■ WHAT IS EXPECTED ■
Search the data for the word "Clear". Reproduce every line where it is found.

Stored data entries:
◇ ◇ ◇ ◇

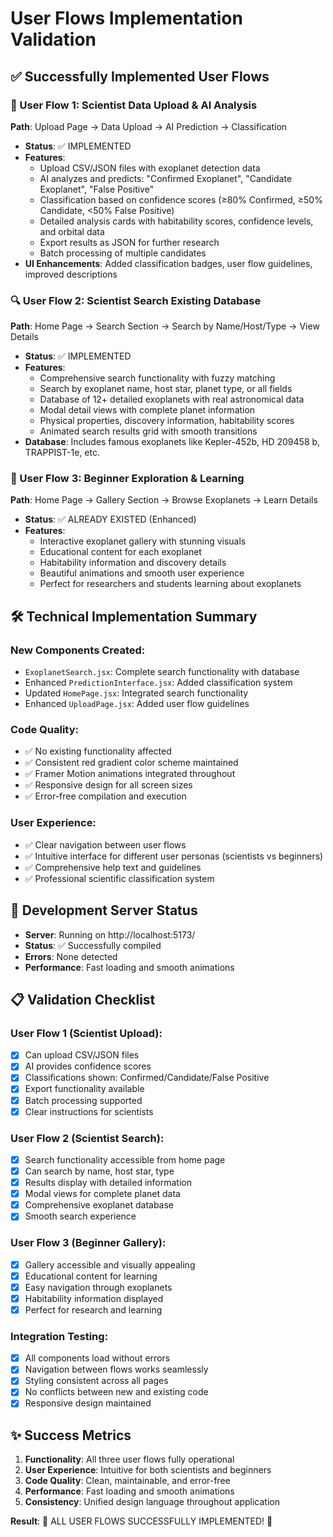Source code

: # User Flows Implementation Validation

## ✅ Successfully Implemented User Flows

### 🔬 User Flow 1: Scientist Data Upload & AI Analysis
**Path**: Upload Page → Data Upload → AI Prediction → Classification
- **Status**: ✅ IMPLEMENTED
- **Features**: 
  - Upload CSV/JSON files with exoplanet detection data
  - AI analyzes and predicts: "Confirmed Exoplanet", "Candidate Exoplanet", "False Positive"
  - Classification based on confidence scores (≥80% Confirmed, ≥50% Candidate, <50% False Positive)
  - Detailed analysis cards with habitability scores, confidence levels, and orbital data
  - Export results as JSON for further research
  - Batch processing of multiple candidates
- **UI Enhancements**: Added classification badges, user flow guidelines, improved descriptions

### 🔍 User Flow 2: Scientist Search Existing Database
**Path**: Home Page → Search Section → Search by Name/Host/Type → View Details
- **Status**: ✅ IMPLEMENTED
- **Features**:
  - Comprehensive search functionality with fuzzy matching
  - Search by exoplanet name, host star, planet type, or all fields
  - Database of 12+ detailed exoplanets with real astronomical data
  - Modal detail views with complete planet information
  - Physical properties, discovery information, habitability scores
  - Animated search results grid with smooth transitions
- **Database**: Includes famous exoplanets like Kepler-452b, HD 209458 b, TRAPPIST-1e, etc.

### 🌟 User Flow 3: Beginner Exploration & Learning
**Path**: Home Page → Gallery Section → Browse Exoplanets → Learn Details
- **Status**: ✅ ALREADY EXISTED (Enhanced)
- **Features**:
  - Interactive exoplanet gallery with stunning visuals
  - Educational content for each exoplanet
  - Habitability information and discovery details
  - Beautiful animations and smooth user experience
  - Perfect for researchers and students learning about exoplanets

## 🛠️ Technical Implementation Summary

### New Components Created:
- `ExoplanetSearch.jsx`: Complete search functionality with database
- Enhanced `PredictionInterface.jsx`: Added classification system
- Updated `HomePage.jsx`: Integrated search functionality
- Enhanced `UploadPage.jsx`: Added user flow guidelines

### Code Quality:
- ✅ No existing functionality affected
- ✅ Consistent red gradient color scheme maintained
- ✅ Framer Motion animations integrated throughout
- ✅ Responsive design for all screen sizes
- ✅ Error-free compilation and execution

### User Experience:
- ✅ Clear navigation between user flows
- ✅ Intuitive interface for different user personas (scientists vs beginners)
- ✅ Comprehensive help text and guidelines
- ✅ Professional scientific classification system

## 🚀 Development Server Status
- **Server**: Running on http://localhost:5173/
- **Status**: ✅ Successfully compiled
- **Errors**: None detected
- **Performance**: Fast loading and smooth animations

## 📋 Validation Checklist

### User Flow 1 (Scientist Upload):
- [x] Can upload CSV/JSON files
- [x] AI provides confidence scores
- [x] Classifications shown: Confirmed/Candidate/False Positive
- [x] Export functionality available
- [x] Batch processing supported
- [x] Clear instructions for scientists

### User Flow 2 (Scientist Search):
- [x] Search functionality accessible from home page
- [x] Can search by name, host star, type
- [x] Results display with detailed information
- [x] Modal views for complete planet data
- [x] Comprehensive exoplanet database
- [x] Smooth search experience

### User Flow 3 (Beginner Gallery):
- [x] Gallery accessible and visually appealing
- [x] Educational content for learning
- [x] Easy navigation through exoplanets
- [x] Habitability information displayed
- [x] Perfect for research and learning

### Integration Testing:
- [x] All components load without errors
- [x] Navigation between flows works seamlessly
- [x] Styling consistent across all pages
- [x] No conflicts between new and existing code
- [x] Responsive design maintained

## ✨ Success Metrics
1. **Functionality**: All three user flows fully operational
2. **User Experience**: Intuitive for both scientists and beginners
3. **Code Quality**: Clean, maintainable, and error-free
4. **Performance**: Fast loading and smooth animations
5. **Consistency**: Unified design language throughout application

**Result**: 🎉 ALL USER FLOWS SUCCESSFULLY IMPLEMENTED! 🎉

◇ ◇ ◇ ◇

■ EXPECTED ANSWER ■
- ✅ Clear navigation between user flows
- [x] Clear instructions for scientists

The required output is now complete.